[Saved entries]
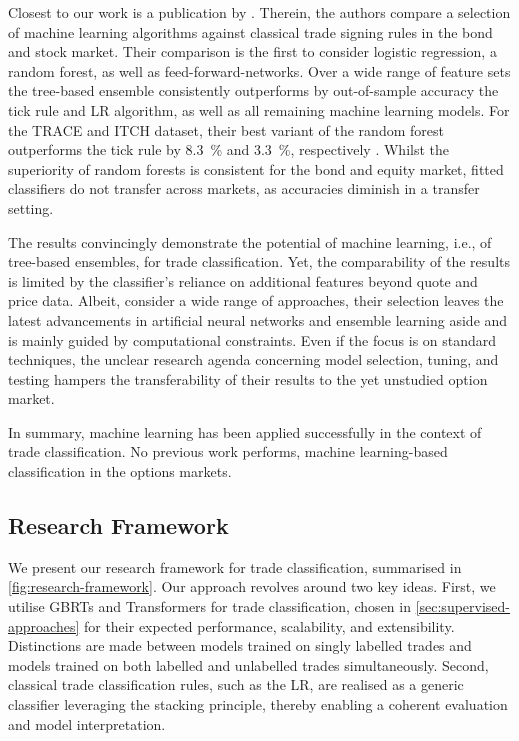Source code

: Closest to our work is a publication by \textcite[1--58]{ronenMachineLearningTrade2022}. Therein, the authors compare a selection of machine learning algorithms against classical trade signing rules in the bond and stock market. Their comparison is the first to consider logistic regression, a random forest, as well as \glspl{feed-forward-network}. Over a wide range of feature sets the tree-based ensemble consistently outperforms by out-of-sample accuracy the tick rule and \gls{LR} algorithm, as well as all remaining machine learning models. For the \gls{TRACE} and ITCH dataset, their best variant of the random forest outperforms the tick rule by \SI{8.3}{\percent} and \SI{3.3}{\percent}, respectively \autocite[57]{ronenMachineLearningTrade2022}. Whilst the superiority of random forests is consistent for the bond and equity market, fitted classifiers do not transfer across markets, as accuracies diminish in a transfer setting.

The results convincingly demonstrate the potential of machine learning, i.e., of tree-based ensembles, for trade classification. Yet, the comparability of the results is limited by the classifier's reliance on additional features beyond quote and price data. Albeit, \textcite[13--14]{ronenMachineLearningTrade2022} consider a wide range of approaches, their selection leaves the latest advancements in artificial neural networks and ensemble learning aside and is mainly guided by computational constraints. Even if the focus is on standard techniques, the unclear research agenda concerning model selection, tuning, and testing hampers the transferability of their results to the yet unstudied option market.

In summary, machine learning has been applied successfully in the context of trade classification. No previous work performs, machine learning-based classification in the options markets.


\newpage

\subsection{Research Framework}\label{sec:research-framework}

We present our research framework for trade classification, summarised in \cref{fig:research-framework}. Our approach revolves around two key ideas. First, we utilise \glspl{GBRT} and Transformers for trade classification, chosen in \cref{sec:supervised-approaches} for their expected performance, scalability, and extensibility. Distinctions are made between models trained on singly labelled trades and models trained on both labelled and unlabelled trades simultaneously. Second, classical trade classification rules, such as the \gls{LR}, are realised as a generic classifier leveraging the stacking principle, thereby enabling a coherent evaluation and model interpretation.

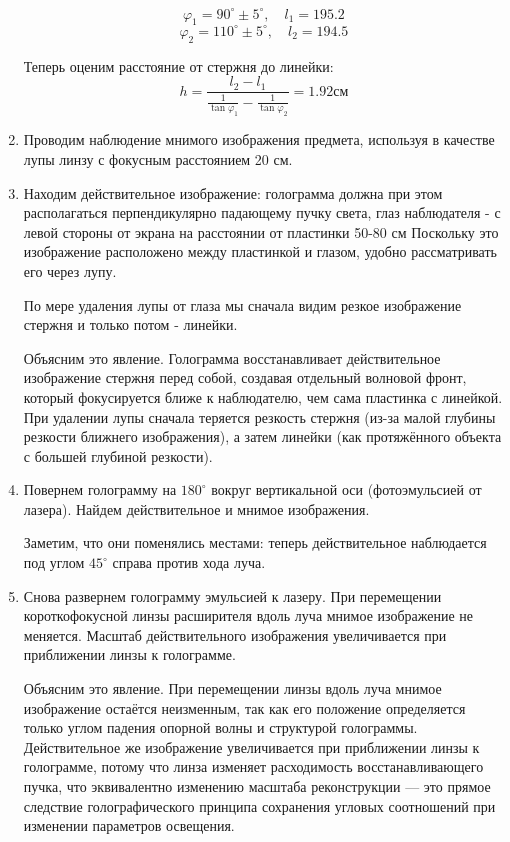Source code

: \documentclass[a4paper,12pt]{article}
\begin{document}
\begin{enumerate}
    $$
    \varphi_1=90^\circ\pm5^\circ, \quad l_1=195.2
    $$
    $$
    \varphi_2=110^\circ\pm5^\circ, \quad l_2=194.5
    $$

    Теперь оценим расстояние от стержня до линейки:
    $$
    h=\frac{l_2-l_1}{\frac{1}{\tan{\varphi_1}}-\frac{1}{\tan{\varphi_2}}}=1.92\text{см}
    $$
    \item Проводим наблюдение мнимого изображения предмета, используя в качестве лупы линзу с фокусным расстоянием 20 см.

    \item Находим действительное изображение: голограмма должна при этом располагаться перпендикулярно падающему пучку света, глаз наблюдателя - с левой стороны от экрана на расстоянии от пластинки 50-80 см Поскольку это изображение расположено между пластинкой и глазом, удобно рассматривать его через лупу.

    По мере удаления лупы от глаза мы сначала видим резкое изображение стержня и только потом - линейки.

    Объясним это явление. Голограмма восстанавливает действительное изображение стержня перед собой, создавая отдельный волновой фронт, который фокусируется ближе к наблюдателю, чем сама пластинка с линейкой. При удалении лупы сначала теряется резкость стержня (из-за малой глубины резкости ближнего изображения), а затем линейки (как протяжённого объекта с большей глубиной резкости).

    \item Повернем голограмму на $180^\circ$ вокруг вертикальной оси (фотоэмульсией от лазера). Найдем действительное и мнимое изображения.

    Заметим, что они поменялись местами: теперь действительное наблюдается под углом $45^\circ$ справа против хода луча.
    \item Снова развернем голограмму эмульсией к лазеру. При перемещении короткофокусной линзы расширителя вдоль луча мнимое изображение не меняется. Масштаб действительного изображения увеличивается при приближении линзы к голограмме.

    Объясним это явление. При перемещении линзы вдоль луча мнимое изображение остаётся неизменным, так как его положение определяется только углом падения опорной волны и структурой голограммы. Действительное же изображение увеличивается при приближении линзы к голограмме, потому что линза изменяет расходимость восстанавливающего пучка, что эквивалентно изменению масштаба реконструкции — это прямое следствие голографического принципа сохранения угловых соотношений при изменении параметров освещения.
\end{enumerate}
\end{document}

* **Task**: Leave out the pictures and return every record word for word.

* **Task output**:
Source code

: Closest to our work is a publication by \textcite[1--58]{ronenMachineLearningTrade2022}. Therein, the authors compare a selection of machine learning algorithms against classical trade signing rules in the bond and stock market. Their comparison is the first to consider logistic regression, a random forest, as well as \glspl{feed-forward-network}. Over a wide range of feature sets the tree-based ensemble consistently outperforms by out-of-sample accuracy the tick rule and \gls{LR} algorithm, as well as all remaining machine learning models. For the \gls{TRACE} and ITCH dataset, their best variant of the random forest outperforms the tick rule by \SI{8.3}{\percent} and \SI{3.3}{\percent}, respectively \autocite[57]{ronenMachineLearningTrade2022}. Whilst the superiority of random forests is consistent for the bond and equity market, fitted classifiers do not transfer across markets, as accuracies diminish in a transfer setting.

The results convincingly demonstrate the potential of machine learning, i.e., of tree-based ensembles, for trade classification. Yet, the comparability of the results is limited by the classifier's reliance on additional features beyond quote and price data. Albeit, \textcite[13--14]{ronenMachineLearningTrade2022} consider a wide range of approaches, their selection leaves the latest advancements in artificial neural networks and ensemble learning aside and is mainly guided by computational constraints. Even if the focus is on standard techniques, the unclear research agenda concerning model selection, tuning, and testing hampers the transferability of their results to the yet unstudied option market.

In summary, machine learning has been applied successfully in the context of trade classification. No previous work performs, machine learning-based classification in the options markets.


\newpage

\subsection{Research Framework}\label{sec:research-framework}

We present our research framework for trade classification, summarised in \cref{fig:research-framework}. Our approach revolves around two key ideas. First, we utilise \glspl{GBRT} and Transformers for trade classification, chosen in \cref{sec:supervised-approaches} for their expected performance, scalability, and extensibility. Distinctions are made between models trained on singly labelled trades and models trained on both labelled and unlabelled trades simultaneously. Second, classical trade classification rules, such as the \gls{LR}, are realised as a generic classifier leveraging the stacking principle, thereby enabling a coherent evaluation and model interpretation.

Source code

: \documentclass[a4paper,12pt]{article}
\begin{document}
\begin{enumerate}
    $$
    \varphi_1=90^\circ\pm5^\circ, \quad l_1=195.2
    $$
    $$
    \varphi_2=110^\circ\pm5^\circ, \quad l_2=194.5
    $$

    Теперь оценим расстояние от стержня до линейки:
    $$
    h=\frac{l_2-l_1}{\frac{1}{\tan{\varphi_1}}-\frac{1}{\tan{\varphi_2}}}=1.92\text{см}
    $$
    \item Проводим наблюдение мнимого изображения предмета, используя в качестве лупы линзу с фокусным расстоянием 20 см.

    \item Находим действительное изображение: голограмма должна при этом располагаться перпендикулярно падающему пучку света, глаз наблюдателя - с левой стороны от экрана на расстоянии от пластинки 50-80 см Поскольку это изображение расположено между пластинкой и глазом, удобно рассматривать его через лупу.

    По мере удаления лупы от глаза мы сначала видим резкое изображение стержня и только потом - линейки.

    Объясним это явление. Голограмма восстанавливает действительное изображение стержня перед собой, создавая отдельный волновой фронт, который фокусируется ближе к наблюдателю, чем сама пластинка с линейкой. При удалении лупы сначала теряется резкость стержня (из-за малой глубины резкости ближнего изображения), а затем линейки (как протяжённого объекта с большей глубиной резкости).

    \item Повернем голограмму на $180^\circ$ вокруг вертикальной оси (фотоэмульсией от лазера). Найдем действительное и мнимое изображения.

    Заметим, что они поменялись местами: теперь действительное наблюдается под углом $45^\circ$ справа против хода луча.
    \item Снова развернем голограмму эмульсией к лазеру. При перемещении короткофокусной линзы расширителя вдоль луча мнимое изображение не меняется. Масштаб действительного изображения увеличивается при приближении линзы к голограмме.

    Объясним это явление. При перемещении линзы вдоль луча мнимое изображение остаётся неизменным, так как его положение определяется только углом падения опорной волны и структурой голограммы. Действительное же изображение увеличивается при приближении линзы к голограмме, потому что линза изменяет расходимость восстанавливающего пучка, что эквивалентно изменению масштаба реконструкции — это прямое следствие голографического принципа сохранения угловых соотношений при изменении параметров освещения.
\end{enumerate}
\end{document}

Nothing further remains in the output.